WORK REQUIRED:
Across all the lines of the following material, count those that include the word "true" and give only the result.

SOURCE INFORMATION:
┌──
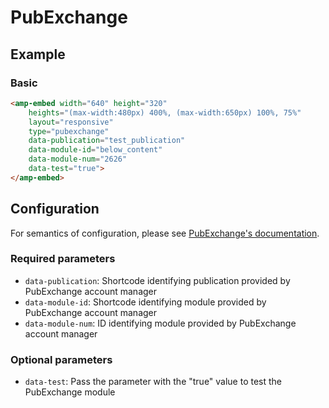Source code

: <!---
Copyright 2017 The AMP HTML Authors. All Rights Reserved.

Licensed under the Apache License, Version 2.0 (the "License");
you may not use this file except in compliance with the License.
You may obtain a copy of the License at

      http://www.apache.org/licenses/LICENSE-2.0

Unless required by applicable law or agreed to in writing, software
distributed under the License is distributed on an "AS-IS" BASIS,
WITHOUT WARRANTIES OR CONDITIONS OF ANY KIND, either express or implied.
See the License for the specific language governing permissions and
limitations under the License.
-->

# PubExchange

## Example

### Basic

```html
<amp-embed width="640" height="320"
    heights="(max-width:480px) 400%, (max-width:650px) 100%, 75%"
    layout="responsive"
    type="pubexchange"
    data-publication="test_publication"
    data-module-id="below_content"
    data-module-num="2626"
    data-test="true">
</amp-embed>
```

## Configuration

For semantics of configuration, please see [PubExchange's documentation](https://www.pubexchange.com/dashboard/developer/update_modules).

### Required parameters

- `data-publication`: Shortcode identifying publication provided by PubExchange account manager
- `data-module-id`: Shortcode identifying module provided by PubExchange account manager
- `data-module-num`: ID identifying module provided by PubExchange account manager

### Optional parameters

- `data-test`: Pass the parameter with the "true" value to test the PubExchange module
└──
┌──
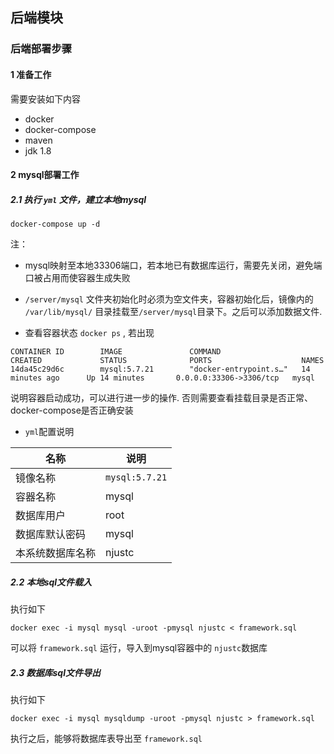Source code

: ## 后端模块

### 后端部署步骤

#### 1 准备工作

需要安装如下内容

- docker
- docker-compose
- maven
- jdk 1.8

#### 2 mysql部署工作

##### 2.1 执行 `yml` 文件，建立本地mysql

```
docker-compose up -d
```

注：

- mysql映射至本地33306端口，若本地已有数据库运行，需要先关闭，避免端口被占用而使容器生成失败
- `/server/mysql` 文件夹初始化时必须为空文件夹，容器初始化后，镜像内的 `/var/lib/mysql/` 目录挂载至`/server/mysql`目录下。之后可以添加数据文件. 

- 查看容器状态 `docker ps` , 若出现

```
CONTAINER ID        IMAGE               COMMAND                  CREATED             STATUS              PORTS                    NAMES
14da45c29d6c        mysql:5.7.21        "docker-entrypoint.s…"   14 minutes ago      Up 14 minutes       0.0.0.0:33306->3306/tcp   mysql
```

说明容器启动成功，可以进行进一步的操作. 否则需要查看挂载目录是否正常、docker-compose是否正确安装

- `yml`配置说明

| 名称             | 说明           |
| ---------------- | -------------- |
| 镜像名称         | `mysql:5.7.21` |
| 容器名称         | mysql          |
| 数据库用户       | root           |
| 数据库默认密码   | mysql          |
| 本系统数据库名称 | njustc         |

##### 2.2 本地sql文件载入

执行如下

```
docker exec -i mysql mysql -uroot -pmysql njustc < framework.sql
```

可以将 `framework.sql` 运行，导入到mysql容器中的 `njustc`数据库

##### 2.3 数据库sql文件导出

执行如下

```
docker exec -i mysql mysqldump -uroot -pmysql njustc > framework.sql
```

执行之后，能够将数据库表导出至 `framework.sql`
└──
THE ANSWER:
2